These efficient biosensors can be controlled with a smartphone and marketed for clinical use in COVID-19 infection diagnosis at an early stage. Furthermore, the successful integration of these SARS-CoV-2 viral sensors with artificial intelligence (AI) and the Internet of Medical Things (IoMT), effectively helped in virus detection at the point of care while also sharing bioinformatics with the medical centre for quick therapeutic decisions. This method can also manage COVID-19 infection based on patient infection profiles and keep track of chores. In addition, researchers developed stimuli-responsive nanotechnology to trap and eliminate viruses when stimulated externally to prevent human-to-human transmission of the SARS-CoV-2 virus (Kaushik 2021).
Nanotechnology, for example, could enable photo-sensitive viral destruction. Several types of clothing containing nanoparticles have been successfully used to demonstrate SARS-CoV-2 virus entrapment and eradication. The increased production and distribution of these masks for general use, on the other hand, will necessitate a significant amount of effort. One of the documented advancements in this field is microneedle-based vaccine administration to treat COVID-19 infection. Early results are encouraging, but there is still much work to be done regarding animal-model-based experiments and Food and Drug Administration (FDA) approval, both of which are required before clinical implications can be suggested (Kaushik et al. 2020).

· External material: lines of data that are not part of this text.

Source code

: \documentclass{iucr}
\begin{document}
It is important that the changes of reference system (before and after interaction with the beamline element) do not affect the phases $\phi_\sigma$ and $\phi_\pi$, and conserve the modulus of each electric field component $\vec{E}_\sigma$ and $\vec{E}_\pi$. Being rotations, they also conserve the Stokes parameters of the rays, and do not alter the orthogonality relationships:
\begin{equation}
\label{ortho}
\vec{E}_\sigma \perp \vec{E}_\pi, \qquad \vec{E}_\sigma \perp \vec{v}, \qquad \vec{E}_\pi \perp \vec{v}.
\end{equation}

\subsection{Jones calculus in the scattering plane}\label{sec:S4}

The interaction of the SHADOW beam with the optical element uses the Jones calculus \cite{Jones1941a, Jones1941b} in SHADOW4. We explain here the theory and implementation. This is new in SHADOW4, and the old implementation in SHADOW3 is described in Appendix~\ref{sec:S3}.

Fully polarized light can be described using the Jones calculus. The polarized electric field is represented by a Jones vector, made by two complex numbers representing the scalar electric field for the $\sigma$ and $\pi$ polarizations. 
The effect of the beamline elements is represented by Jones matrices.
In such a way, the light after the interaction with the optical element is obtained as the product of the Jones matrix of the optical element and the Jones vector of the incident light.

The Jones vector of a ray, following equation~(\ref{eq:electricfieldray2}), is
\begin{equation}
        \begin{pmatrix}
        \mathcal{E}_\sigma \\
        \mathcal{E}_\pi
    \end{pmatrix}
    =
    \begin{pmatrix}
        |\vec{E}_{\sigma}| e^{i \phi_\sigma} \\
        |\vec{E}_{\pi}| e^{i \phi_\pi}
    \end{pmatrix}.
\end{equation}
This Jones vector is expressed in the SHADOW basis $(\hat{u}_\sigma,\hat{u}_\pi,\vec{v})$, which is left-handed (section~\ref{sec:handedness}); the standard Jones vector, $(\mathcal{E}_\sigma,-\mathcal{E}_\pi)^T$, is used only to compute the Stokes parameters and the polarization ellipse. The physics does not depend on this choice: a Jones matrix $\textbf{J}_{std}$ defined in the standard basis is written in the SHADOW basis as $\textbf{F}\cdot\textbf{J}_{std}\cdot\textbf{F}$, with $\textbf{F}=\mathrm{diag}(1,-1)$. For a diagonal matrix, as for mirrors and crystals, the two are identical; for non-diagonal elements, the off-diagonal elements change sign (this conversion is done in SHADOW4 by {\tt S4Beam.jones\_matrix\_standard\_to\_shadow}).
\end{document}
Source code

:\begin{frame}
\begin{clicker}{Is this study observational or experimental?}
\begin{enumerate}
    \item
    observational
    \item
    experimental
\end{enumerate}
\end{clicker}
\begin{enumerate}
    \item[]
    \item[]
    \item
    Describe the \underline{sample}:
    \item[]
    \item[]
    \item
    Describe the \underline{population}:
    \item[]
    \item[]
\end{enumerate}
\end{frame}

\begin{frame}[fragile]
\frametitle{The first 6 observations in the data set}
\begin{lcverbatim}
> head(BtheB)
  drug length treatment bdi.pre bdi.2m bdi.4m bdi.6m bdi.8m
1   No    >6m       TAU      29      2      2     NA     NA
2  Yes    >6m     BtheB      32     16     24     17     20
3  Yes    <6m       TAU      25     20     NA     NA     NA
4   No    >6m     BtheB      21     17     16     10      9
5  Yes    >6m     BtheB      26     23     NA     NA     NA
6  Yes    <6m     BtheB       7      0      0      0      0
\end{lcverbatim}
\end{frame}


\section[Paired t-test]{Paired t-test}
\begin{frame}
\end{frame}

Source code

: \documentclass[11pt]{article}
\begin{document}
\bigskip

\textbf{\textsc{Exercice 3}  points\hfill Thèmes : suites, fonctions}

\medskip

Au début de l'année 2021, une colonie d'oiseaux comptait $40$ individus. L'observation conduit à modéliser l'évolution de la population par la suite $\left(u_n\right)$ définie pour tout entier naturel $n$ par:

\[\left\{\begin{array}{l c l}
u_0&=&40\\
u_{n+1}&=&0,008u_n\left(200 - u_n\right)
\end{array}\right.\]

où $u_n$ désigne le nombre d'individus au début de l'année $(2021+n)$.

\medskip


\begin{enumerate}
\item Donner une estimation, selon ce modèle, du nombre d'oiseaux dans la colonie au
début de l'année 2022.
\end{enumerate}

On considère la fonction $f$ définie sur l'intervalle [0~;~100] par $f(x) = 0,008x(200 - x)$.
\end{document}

7.6.4 Nanotechnology-Based Therapeutic Agents Against Animal Coronaviruses
Nanotechnology is crucial in combating emerging diseases, including coronaviruses like SARS-CoV-2. The similarity in the molecular sizes of nanoparticles and coronavirus enables better interactions and the potential for future applications (Medhi et al. 2020). Further biomedical properties of nanoparticles favour the development of therapeutic formulations that can have higher efficacy against viruses. Nanoparticles also have antiviral properties. Improved drug pharmacokinetic properties by applying nanoparticles with antiviral drugs have further made nanotherapeutics beneficial and effective (Chakravarty and Vora 2021). Both metallic nanoparticles and lipid-based nanoparticles have been explored against antiviral applications (Sharmin et al. 2021). Antiviral drugs such as zidovudine, maraviroc, ritonavir, and a few other pharmaceuticals are developed using multiple types of lipids for optimal cellular absorption and targeted drug delivery. Nano-formulations, which use multifunctional nanoparticles to optimize gene transport, protect cargo from nuclease degradation, and improve the targeting mechanism, are also used in non-viral gene therapy (Lin et al. 2018).
Nano-formulations outperform traditional antiviral drugs by preventing virus replication in mammals in multiple ways. First, nanoparticles can directly inactivate viruses by interacting with virus surface proteins or the viral genome, preventing replication. Gold, silver, and copper nanoparticles act as antiviral agents by preventing viral entry into host cells. These nanoparticles prevent viral replication by adhering to viruses and rendering them inactive, as well as interfering with virus-host cell interactions. Finally, virucidal zinc (Zn) nanoparticles interfere with viral DNA polymerase and block virus growth inside host cells (Jampílek and Kráľová 2019).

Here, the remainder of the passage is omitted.